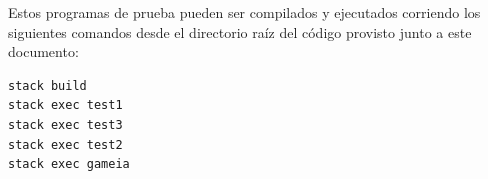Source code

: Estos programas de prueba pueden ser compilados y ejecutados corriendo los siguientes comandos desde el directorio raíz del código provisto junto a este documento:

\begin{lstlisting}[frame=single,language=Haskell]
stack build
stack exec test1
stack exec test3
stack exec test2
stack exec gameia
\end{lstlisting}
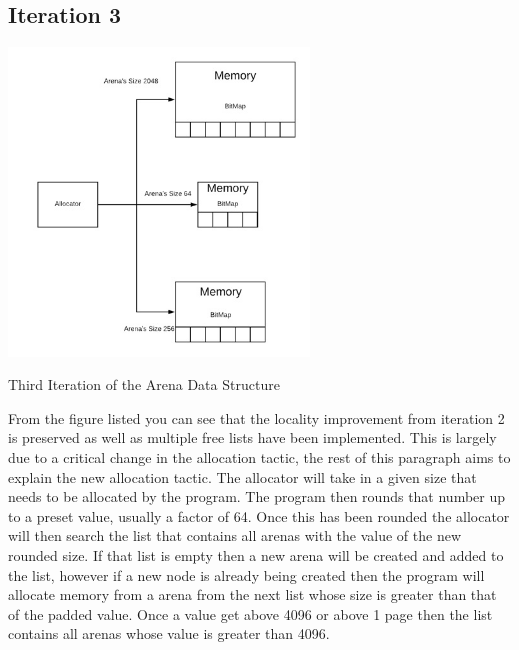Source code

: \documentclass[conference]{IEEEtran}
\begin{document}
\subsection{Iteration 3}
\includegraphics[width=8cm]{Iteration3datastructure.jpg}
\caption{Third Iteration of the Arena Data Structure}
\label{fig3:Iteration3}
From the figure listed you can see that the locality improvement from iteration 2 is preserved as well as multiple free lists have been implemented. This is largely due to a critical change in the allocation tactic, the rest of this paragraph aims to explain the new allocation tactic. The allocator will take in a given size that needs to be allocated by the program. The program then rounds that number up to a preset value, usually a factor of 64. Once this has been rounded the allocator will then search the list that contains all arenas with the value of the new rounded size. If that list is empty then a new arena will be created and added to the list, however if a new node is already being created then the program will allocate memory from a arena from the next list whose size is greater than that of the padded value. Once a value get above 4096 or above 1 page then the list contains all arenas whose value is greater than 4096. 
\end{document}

· · · ·

Read through the entries above and copy each line that has the string "exec" in it.

stack exec test1
stack exec test3
stack exec test2
stack exec gameia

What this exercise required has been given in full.